As to the mass reduction rate, all of Examples 1 to 3 were found to be less than 10%, but in Comparative Examples 1 and 2, it was confirmed that the weathering resistance was 10% or more, which is lower than those of Examples.

The moisture contents of all of Examples 1 to 3 were 5% or less, indicating that they can be utilized as a stable material for furniture from moisture.

The compressive strengths of Examples 1 to 3 were as high as 80 N / cm ² , 90 N / cm ² and 95 N / cm ² , respectively, while Comparative Examples 1 and 2 were 40 N / cm ² And 25 N / cm < ² >.

In the flame retardancy class, in all of Examples 1 to 3, the heat release rate average was 60 MJ / m ² or less for 60 seconds, and it was confirmed that the flame retardant performance was suitable for furniture materials as compared with Comparative Examples.
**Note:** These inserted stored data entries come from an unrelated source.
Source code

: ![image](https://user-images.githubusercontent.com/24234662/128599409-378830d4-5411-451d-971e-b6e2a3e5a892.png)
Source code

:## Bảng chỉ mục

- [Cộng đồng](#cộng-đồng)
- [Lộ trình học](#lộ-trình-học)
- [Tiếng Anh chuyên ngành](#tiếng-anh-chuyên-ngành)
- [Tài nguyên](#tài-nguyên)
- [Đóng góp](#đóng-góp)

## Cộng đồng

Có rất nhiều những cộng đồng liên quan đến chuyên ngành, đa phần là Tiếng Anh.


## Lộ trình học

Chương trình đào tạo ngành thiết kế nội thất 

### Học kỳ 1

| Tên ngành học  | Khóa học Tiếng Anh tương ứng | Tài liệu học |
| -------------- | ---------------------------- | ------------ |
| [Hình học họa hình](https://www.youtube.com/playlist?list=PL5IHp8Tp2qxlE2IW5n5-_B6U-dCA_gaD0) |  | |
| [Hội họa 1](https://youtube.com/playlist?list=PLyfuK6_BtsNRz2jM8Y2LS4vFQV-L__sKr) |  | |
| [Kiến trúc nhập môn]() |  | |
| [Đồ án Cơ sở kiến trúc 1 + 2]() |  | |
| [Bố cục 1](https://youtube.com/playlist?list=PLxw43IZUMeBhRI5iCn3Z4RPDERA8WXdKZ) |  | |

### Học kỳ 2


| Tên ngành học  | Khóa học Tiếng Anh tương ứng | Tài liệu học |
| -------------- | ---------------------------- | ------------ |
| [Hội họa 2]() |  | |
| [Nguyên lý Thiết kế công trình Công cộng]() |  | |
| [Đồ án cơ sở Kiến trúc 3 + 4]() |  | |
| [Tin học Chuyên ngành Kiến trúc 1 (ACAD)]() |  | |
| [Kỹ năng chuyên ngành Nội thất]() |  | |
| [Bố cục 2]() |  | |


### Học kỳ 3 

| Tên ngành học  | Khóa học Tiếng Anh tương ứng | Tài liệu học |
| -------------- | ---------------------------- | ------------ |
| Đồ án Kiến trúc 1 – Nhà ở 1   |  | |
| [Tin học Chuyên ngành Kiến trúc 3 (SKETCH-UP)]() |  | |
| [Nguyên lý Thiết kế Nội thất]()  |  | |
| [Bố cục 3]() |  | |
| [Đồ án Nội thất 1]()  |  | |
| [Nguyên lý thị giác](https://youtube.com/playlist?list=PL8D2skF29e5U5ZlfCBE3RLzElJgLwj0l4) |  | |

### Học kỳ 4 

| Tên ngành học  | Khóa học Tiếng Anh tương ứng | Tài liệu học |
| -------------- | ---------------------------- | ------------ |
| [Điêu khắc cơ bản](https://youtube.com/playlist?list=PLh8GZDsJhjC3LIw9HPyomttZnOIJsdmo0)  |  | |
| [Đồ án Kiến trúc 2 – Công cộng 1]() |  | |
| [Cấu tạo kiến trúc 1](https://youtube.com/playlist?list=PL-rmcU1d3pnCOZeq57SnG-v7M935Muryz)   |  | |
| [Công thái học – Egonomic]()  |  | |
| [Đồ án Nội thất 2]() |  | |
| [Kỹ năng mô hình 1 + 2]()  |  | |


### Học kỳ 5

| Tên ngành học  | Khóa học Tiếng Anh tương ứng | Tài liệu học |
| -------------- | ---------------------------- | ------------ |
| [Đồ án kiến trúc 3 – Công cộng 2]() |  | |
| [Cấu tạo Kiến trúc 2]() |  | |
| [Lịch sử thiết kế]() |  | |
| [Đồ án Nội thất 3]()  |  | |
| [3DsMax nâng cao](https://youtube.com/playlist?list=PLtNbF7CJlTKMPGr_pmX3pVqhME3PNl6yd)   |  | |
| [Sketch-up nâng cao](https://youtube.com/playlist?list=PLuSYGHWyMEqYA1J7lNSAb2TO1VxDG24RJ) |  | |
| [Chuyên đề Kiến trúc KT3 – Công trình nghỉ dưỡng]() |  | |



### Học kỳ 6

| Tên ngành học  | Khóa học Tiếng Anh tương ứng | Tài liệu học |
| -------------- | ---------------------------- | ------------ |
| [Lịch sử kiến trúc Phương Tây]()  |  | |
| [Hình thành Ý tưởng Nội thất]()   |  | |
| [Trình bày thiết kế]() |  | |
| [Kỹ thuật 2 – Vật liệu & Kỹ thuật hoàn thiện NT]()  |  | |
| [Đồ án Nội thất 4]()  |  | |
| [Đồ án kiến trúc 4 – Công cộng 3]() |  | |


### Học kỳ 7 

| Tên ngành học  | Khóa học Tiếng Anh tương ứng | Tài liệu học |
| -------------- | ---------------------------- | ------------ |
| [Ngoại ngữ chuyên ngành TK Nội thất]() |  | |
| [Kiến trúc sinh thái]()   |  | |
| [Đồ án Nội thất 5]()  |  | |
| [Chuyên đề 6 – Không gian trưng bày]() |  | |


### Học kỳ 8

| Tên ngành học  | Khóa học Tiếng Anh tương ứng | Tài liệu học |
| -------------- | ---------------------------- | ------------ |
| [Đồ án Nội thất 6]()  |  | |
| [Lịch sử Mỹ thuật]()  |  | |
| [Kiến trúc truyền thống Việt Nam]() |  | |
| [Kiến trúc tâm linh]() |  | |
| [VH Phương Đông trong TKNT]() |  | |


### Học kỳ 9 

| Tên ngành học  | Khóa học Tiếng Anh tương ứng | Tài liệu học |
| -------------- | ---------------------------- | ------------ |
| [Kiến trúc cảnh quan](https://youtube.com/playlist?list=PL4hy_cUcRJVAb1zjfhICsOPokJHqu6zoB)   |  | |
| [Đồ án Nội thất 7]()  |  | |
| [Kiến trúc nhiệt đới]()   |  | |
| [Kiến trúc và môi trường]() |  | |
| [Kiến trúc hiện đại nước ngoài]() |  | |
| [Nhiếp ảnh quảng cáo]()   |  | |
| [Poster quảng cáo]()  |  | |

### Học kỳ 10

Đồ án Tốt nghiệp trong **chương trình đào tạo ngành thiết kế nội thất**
Accordingly, the thermoplastic resin foam according to the present invention can effectively reduce VOCs harmful to human body when used as a furniture material by including a polyester resin, and can provide excellent weatherability, easy external storage, excellent strength and flame retardant performance .

Claims (9)

A polyethylene terephthalate (PET) foam,
Wherein said foam is an extrusion foamed molded article wherein at least 90% of the cells are closed cells (DIN ISO4590)
Formaldehyde emission (KS F 3104: 2006) is less than 0.5 mg / L,
When the weathering resistance (KS F 2213) was measured, the mass reduction rate was less than 10%
A compressive strength (KS M ISO 844) of 20 to 300 N / cm ² ,
According to KS F 5660-1, the average heat release rate for 60 seconds is 50 MJ / m ² or less on average,
A flexural strength ratio to density of 1.2 or more,
A furniture material having a water content of 5% or less calculated by the following formula 1:
[Formula 1]

In Equation (1)
W ₁ represents the weight of the thermoplastic resin foam before drying,
And W ₂ represents the weight of the thermoplastic resin foam after drying at room temperature for 24 hours.
delete delete delete delete delete delete The method according to claim 1,
On at least one surface of the outer surface of the polyethylene terephthalate foam,
Wherein at least one of a resin sheet, a fiber sheet, a paper sheet, a wood plate, a metal plate and a paint is formed.
9. Furniture comprising the furniture material according to any one of claims 1 and 8.